WHAT THIS TASK INVOLVES ▸ Go to the line in the entries below that holds "Dotfiles for my system!" and repeat exactly from there through the line that holds "we extact every", inclusive.

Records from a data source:
BEGIN

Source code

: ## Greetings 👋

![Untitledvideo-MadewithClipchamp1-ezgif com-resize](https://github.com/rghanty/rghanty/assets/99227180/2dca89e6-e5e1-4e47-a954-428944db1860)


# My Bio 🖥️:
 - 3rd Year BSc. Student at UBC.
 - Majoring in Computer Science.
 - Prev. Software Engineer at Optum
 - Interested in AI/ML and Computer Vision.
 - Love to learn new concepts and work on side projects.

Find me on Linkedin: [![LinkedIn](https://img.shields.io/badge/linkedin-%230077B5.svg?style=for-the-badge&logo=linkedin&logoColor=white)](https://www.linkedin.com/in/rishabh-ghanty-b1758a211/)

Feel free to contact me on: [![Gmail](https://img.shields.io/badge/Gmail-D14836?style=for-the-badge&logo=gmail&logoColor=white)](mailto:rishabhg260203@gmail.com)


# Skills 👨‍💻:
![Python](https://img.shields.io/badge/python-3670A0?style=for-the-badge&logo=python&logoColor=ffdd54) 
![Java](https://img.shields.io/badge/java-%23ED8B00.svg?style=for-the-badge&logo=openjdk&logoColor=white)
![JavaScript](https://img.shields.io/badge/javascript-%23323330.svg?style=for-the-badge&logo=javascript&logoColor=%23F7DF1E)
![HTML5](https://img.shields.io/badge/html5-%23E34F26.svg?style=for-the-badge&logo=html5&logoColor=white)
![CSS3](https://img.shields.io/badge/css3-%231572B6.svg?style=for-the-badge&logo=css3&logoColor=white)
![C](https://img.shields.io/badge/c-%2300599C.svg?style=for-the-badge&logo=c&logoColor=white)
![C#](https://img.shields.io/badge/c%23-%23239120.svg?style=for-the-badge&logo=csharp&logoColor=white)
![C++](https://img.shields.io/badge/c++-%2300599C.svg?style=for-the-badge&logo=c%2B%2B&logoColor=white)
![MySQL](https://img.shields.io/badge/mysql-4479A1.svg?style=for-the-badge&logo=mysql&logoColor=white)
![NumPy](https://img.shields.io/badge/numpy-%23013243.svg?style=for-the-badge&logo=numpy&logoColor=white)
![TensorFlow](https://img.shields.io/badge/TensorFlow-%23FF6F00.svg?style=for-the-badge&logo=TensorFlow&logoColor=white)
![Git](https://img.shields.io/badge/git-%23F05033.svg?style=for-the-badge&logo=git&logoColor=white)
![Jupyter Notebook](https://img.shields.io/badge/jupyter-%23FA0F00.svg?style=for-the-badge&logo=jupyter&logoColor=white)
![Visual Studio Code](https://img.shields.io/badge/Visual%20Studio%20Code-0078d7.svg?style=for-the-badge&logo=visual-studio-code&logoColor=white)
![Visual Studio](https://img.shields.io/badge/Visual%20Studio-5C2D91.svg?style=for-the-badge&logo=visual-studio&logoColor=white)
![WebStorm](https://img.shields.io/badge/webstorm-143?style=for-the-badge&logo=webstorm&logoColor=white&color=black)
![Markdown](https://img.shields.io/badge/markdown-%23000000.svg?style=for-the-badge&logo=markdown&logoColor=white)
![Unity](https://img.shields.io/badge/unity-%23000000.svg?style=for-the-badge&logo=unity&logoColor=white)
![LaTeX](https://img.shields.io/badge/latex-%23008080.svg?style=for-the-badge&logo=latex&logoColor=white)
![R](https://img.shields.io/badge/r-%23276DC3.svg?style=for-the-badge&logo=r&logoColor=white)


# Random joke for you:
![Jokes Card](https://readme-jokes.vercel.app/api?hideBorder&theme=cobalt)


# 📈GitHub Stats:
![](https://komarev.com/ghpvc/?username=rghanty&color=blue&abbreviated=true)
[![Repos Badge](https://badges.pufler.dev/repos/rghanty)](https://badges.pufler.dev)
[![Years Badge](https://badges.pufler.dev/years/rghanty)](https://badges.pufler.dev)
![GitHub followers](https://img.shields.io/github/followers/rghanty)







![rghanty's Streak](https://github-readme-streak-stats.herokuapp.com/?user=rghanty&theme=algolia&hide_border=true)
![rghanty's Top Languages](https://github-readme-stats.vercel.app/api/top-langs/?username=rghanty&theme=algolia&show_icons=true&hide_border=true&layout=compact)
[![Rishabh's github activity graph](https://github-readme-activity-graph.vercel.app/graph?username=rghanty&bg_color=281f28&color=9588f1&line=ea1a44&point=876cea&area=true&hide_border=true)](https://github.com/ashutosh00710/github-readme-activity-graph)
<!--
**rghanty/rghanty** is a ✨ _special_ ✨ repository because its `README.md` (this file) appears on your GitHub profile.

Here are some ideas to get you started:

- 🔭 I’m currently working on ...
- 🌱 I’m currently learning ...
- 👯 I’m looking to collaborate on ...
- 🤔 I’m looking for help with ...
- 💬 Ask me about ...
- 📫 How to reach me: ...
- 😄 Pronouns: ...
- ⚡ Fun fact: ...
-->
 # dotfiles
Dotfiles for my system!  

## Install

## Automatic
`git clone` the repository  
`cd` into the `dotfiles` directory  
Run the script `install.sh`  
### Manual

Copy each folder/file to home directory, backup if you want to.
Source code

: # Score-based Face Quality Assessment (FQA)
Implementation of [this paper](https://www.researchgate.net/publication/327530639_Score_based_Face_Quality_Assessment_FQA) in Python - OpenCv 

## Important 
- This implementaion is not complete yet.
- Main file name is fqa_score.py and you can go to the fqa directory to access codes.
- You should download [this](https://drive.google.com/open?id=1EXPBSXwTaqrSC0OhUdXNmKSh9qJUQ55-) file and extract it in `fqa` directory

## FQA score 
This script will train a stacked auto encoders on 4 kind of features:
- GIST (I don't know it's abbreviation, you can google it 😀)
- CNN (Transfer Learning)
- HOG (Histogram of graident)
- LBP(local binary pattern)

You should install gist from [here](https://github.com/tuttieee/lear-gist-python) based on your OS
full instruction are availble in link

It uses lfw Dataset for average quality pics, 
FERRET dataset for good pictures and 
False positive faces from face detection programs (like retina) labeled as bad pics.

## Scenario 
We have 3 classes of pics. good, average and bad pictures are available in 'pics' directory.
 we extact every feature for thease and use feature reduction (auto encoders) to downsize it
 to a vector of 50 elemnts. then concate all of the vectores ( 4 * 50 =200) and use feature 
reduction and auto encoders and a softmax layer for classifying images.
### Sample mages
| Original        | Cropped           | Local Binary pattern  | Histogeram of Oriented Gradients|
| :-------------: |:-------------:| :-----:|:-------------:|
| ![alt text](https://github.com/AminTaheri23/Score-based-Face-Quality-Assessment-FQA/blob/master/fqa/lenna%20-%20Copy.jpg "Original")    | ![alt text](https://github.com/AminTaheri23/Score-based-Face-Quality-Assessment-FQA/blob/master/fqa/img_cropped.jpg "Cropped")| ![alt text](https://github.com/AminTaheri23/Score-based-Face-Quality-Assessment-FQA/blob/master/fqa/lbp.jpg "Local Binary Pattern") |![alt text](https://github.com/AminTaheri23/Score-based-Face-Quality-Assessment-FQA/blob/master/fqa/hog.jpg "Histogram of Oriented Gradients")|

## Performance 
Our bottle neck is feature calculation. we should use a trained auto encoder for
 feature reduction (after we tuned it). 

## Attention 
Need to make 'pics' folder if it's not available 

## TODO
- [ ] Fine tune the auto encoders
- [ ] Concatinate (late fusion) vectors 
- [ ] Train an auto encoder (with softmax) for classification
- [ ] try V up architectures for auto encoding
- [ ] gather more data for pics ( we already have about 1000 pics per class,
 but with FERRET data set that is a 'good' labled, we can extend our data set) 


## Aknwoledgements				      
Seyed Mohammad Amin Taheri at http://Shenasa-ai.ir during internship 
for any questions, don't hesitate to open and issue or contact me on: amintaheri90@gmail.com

END

OUTPUT FOR THIS EXERCISE ▸
Dotfiles for my system!  

## Install

## Automatic
`git clone` the repository  
`cd` into the `dotfiles` directory  
Run the script `install.sh`  
### Manual

Copy each folder/file to home directory, backup if you want to.
Source code

: # Score-based Face Quality Assessment (FQA)
Implementation of [this paper](https://www.researchgate.net/publication/327530639_Score_based_Face_Quality_Assessment_FQA) in Python - OpenCv 

## Important 
- This implementaion is not complete yet.
- Main file name is fqa_score.py and you can go to the fqa directory to access codes.
- You should download [this](https://drive.google.com/open?id=1EXPBSXwTaqrSC0OhUdXNmKSh9qJUQ55-) file and extract it in `fqa` directory

## FQA score 
This script will train a stacked auto encoders on 4 kind of features:
- GIST (I don't know it's abbreviation, you can google it 😀)
- CNN (Transfer Learning)
- HOG (Histogram of graident)
- LBP(local binary pattern)

You should install gist from [here](https://github.com/tuttieee/lear-gist-python) based on your OS
full instruction are availble in link

It uses lfw Dataset for average quality pics, 
FERRET dataset for good pictures and 
False positive faces from face detection programs (like retina) labeled as bad pics.

## Scenario 
We have 3 classes of pics. good, average and bad pictures are available in 'pics' directory.
 we extact every feature for thease and use feature reduction (auto encoders) to downsize it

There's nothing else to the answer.